Ces dernières années, l’historiographie luxembourgeoise a connu de profondes évolutions, en particulier dans le domaine de l’histoire contemporaine. Le milieu s’est professionnalisé, des sujets nouveaux ont été abordés, de vieux totems secoués. Nos connaissances sur les guerres mondiales, la première aussi bien que la deuxième, ont été approfondies grâce à de nombreuses publications.

Faut-il pour autant penser que tout est désormais pour le mieux? Que notre société a atteint un niveau de conscience historique supérieur? Que la capacité à aborder des épisodes sensibles aurait augmenté? Non, car paradoxalement il est plus compliqué aujourd’hui que jamais de faire des recherches sur l’histoire luxembourgeoise.

L’Université ne lui accorde qu’une place congrue et subalterne. Les quelques projets qui y sont menés sont pour la plupart financés et influencés par l’Etat. Le plus préoccupant toutefois est que la législation récente, en particulier le RGPD et la loi relative à l’archivage de juillet 2018, rendent l’accès aux sources extrêmement pénible et compliqué.

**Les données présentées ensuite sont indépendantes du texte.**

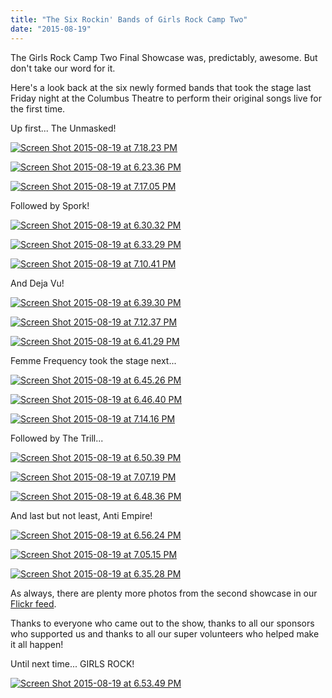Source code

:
 ```yaml
---
title: "The Six Rockin' Bands of Girls Rock Camp Two"
date: "2015-08-19"
---
```


The Girls Rock Camp Two Final Showcase was, predictably, awesome. But don't take our word for it.

Here's a look back at the six newly formed bands that took the stage last Friday night at the Columbus Theatre to perform their original songs live for the first time.

Up first... The Unmasked!

[![Screen Shot 2015-08-19 at 7.18.23 PM](http://girlsrockri.org/wp-content/uploads/2015/08/Screen-Shot-2015-08-19-at-7.18.23-PM-e1440026334559.png)](http://girlsrockri.org/wp-content/uploads/2015/08/Screen-Shot-2015-08-19-at-7.18.23-PM-e1440026334559.png)

[![Screen Shot 2015-08-19 at 6.23.36 PM](http://girlsrockri.org/wp-content/uploads/2015/08/Screen-Shot-2015-08-19-at-6.23.36-PM-e1440023514846.png)](http://girlsrockri.org/wp-content/uploads/2015/08/Screen-Shot-2015-08-19-at-6.23.36-PM-e1440023514846.png)

[![Screen Shot 2015-08-19 at 7.17.05 PM](http://girlsrockri.org/wp-content/uploads/2015/08/Screen-Shot-2015-08-19-at-7.17.05-PM-e1440026260592.png)](http://girlsrockri.org/wp-content/uploads/2015/08/Screen-Shot-2015-08-19-at-7.17.05-PM-e1440026260592.png)

Followed by Spork!

[![Screen Shot 2015-08-19 at 6.30.32 PM](http://girlsrockri.org/wp-content/uploads/2015/08/Screen-Shot-2015-08-19-at-6.30.32-PM-e1440023472156.png)](http://girlsrockri.org/wp-content/uploads/2015/08/Screen-Shot-2015-08-19-at-6.30.32-PM-e1440023472156.png)

[![Screen Shot 2015-08-19 at 6.33.29 PM](http://girlsrockri.org/wp-content/uploads/2015/08/Screen-Shot-2015-08-19-at-6.33.29-PM-e1440023646112.png)](http://girlsrockri.org/wp-content/uploads/2015/08/Screen-Shot-2015-08-19-at-6.33.29-PM-e1440023646112.png)

[![Screen Shot 2015-08-19 at 7.10.41 PM](http://girlsrockri.org/wp-content/uploads/2015/08/Screen-Shot-2015-08-19-at-7.10.41-PM-e1440025884119.png)](http://girlsrockri.org/wp-content/uploads/2015/08/Screen-Shot-2015-08-19-at-7.10.41-PM-e1440025884119.png)

And Deja Vu!

[![Screen Shot 2015-08-19 at 6.39.30 PM](http://girlsrockri.org/wp-content/uploads/2015/08/Screen-Shot-2015-08-19-at-6.39.30-PM-e1440024006466.png)](http://girlsrockri.org/wp-content/uploads/2015/08/Screen-Shot-2015-08-19-at-6.39.30-PM-e1440024006466.png)

[![Screen Shot 2015-08-19 at 7.12.37 PM](http://girlsrockri.org/wp-content/uploads/2015/08/Screen-Shot-2015-08-19-at-7.12.37-PM-e1440025994812.png)](http://girlsrockri.org/wp-content/uploads/2015/08/Screen-Shot-2015-08-19-at-7.12.37-PM.png)

[![Screen Shot 2015-08-19 at 6.41.29 PM](http://girlsrockri.org/wp-content/uploads/2015/08/Screen-Shot-2015-08-19-at-6.41.29-PM-e1440024121377.png)](http://girlsrockri.org/wp-content/uploads/2015/08/Screen-Shot-2015-08-19-at-6.41.29-PM-e1440024121377.png)

Femme Frequency took the stage next...

[![Screen Shot 2015-08-19 at 6.45.26 PM](http://girlsrockri.org/wp-content/uploads/2015/08/Screen-Shot-2015-08-19-at-6.45.26-PM-e1440024354230.png)](http://girlsrockri.org/wp-content/uploads/2015/08/Screen-Shot-2015-08-19-at-6.45.26-PM.png)

[![Screen Shot 2015-08-19 at 6.46.40 PM](http://girlsrockri.org/wp-content/uploads/2015/08/Screen-Shot-2015-08-19-at-6.46.40-PM-e1440024434586.png)](http://girlsrockri.org/wp-content/uploads/2015/08/Screen-Shot-2015-08-19-at-6.46.40-PM-e1440024434586.png)

[![Screen Shot 2015-08-19 at 7.14.16 PM](http://girlsrockri.org/wp-content/uploads/2015/08/Screen-Shot-2015-08-19-at-7.14.16-PM-e1440026083578.png)](http://girlsrockri.org/wp-content/uploads/2015/08/Screen-Shot-2015-08-19-at-7.14.16-PM.png)

Followed by The Trill...

[![Screen Shot 2015-08-19 at 6.50.39 PM](http://girlsrockri.org/wp-content/uploads/2015/08/Screen-Shot-2015-08-19-at-6.50.39-PM-e1440024683913.png)](http://girlsrockri.org/wp-content/uploads/2015/08/Screen-Shot-2015-08-19-at-6.50.39-PM-e1440024683913.png)

[![Screen Shot 2015-08-19 at 7.07.19 PM](http://girlsrockri.org/wp-content/uploads/2015/08/Screen-Shot-2015-08-19-at-7.07.19-PM-e1440025686420.png)](http://girlsrockri.org/wp-content/uploads/2015/08/Screen-Shot-2015-08-19-at-7.07.19-PM.png)

[![Screen Shot 2015-08-19 at 6.48.36 PM](http://girlsrockri.org/wp-content/uploads/2015/08/Screen-Shot-2015-08-19-at-6.48.36-PM.png)](http://girlsrockri.org/wp-content/uploads/2015/08/Screen-Shot-2015-08-19-at-6.48.36-PM.png)

And last but not least, Anti Empire!

[![Screen Shot 2015-08-19 at 6.56.24 PM](http://girlsrockri.org/wp-content/uploads/2015/08/Screen-Shot-2015-08-19-at-6.56.24-PM-e1440025026351.png)](http://girlsrockri.org/wp-content/uploads/2015/08/Screen-Shot-2015-08-19-at-6.56.24-PM-e1440025026351.png)

[![Screen Shot 2015-08-19 at 7.05.15 PM](http://girlsrockri.org/wp-content/uploads/2015/08/Screen-Shot-2015-08-19-at-7.05.15-PM-e1440025572585.png)](http://girlsrockri.org/wp-content/uploads/2015/08/Screen-Shot-2015-08-19-at-7.05.15-PM-e1440025572585.png)

[![Screen Shot 2015-08-19 at 6.35.28 PM](http://girlsrockri.org/wp-content/uploads/2015/08/Screen-Shot-2015-08-19-at-6.35.28-PM-e1440023770426.png)](http://girlsrockri.org/wp-content/uploads/2015/08/Screen-Shot-2015-08-19-at-6.35.28-PM-e1440023770426.png)

As always, there are plenty more photos from the second showcase in our [Flickr feed](https://www.flickr.com/photos/girlsrockri/albums/72157657198085346).

Thanks to everyone who came out to the show, thanks to all our sponsors who supported us and thanks to all our super volunteers who helped make it all happen!

Until next time... GIRLS ROCK!

[![Screen Shot 2015-08-19 at 6.53.49 PM](http://girlsrockri.org/wp-content/uploads/2015/08/Screen-Shot-2015-08-19-at-6.53.49-PM-e1440024859358.png)](http://girlsrockri.org/wp-content/uploads/2015/08/Screen-Shot-2015-08-19-at-6.53.49-PM-e1440024859358.png)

Trajectoires personnelles dans une époque mouvementée

Des travaux historiques menés il y a à peine une décennie seraient aujourd’hui impensables. Il faut désormais une dérogation pour pouvoir consulter un dossier susceptible de contenir au moins une donnée personnelle: un nom, un prénom, une date de naissance, une adresse … Mais comme tel est potentiellement le cas de chaque dossier, il est devenu impossible d’accéder aux fonds contemporains sans contrôle préalable de l’autorité archivistique.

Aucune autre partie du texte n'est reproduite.